To measure degree of the fast transition, Fig. 2 shows the difference in Niño-3.4 SST one year after the El Niño mature phase (DJF) between the IO warming and El Niño only cases. To consider the different ENSO magnitudes among climate models, this difference is normalized by the standard deviation of Niño-3.4 SST in each model. Significant negative differences in Niño-3.4 SST are noted in both the observation and MME, indicating that the IO warming case is more likely to develop the La Niña phase one year after the El Niño mature phase. It is interesting that the MME seems to underestimate the IO feedback compared to the observed. While the observation shows about one standard deviation difference, the MME shows only a 0.56 standard deviation difference. In fact, the differences in most of the models are smaller than that in the observation. This indicates that the climate models simulate the IO feedback reasonably well, but they are still underestimating the strength of the IO feedback.
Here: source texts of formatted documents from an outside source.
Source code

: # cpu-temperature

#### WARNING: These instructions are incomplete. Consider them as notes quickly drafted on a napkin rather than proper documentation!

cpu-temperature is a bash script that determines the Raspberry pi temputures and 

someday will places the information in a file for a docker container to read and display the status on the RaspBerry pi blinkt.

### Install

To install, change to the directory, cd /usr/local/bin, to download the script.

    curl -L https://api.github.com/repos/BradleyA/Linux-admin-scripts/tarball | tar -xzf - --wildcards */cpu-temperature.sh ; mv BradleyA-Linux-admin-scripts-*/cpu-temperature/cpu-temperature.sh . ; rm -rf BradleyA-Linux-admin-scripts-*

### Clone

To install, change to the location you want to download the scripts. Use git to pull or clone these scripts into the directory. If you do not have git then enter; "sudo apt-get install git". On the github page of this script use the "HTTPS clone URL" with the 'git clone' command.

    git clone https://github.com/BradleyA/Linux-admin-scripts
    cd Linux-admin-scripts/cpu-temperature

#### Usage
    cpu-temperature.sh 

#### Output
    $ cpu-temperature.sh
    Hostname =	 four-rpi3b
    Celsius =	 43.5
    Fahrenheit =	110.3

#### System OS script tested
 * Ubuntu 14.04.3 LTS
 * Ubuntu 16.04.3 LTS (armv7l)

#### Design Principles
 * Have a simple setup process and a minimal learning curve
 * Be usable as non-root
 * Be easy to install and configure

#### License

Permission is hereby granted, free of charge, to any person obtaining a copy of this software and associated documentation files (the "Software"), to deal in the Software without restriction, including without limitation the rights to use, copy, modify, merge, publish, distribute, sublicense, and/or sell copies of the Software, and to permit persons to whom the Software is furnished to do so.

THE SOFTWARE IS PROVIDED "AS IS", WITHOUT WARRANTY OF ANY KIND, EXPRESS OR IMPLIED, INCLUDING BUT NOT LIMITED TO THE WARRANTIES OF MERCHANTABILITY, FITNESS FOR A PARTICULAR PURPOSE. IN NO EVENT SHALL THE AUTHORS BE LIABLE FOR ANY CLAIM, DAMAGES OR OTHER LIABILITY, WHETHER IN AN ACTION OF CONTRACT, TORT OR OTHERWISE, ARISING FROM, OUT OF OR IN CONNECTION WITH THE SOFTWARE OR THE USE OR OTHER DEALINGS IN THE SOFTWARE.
Another interesting point is that there is great diversity in the simulation of IO feedback among the CMIP3 climate models. Negative Niño-3.4 differences are simulated by 16 of the 18 models, implying robustness of the observed IO feedback. However, the differences vary from −1.05 to 0.06 standard deviations. In particular, the last four models exhibit distinctively weak negative or even positive differences, indicating weak IO feedback. As well as the strength of the IO feedback, climate models simulate quite different IO responses (Fig. 2b). The degree of the IO warming is spread between 0.2 to 0.8 K, though they are from the composites when the IO warming is greater than one standard deviation. At glance, the strength of the IO feedback is related to the degree of the IO warming. The correlation coefficient between them is 0.53, indicating that strong IO SST response lead to strong IO feedback. However, it is also found that some models have quite weak IO feedback in spite of a sizeable IO warming. In the next section we will discuss what control the strength of the IO feedback in climate models.
From Figs. 1 and 2, it is evident that there are distinctive differences in the phase transition between the two groups. However, the El Niño magnitude of the IO warming group tends to be greater than that of the El Niño only group. This is because strong El Niño events tend to accompany IO warming (Sooraj et al. 2009). Therefore, one may argue that the differences in phase transition are due to the different El Niño magnitudes, not IO warming. In fact, a strong El Niño tends to undergo a faster transition to La Niña than a moderate El Niño (An et al. 2005) due to strong zonal contrast in the equatorial thermocline, which leads to a strong discharge to off-equatorial regions (Jin 1997a,b). Therefore, we need to clarify whether the faster transition of ENSO in the IO warming group is due to IO warming or to strong El Niño magnitude.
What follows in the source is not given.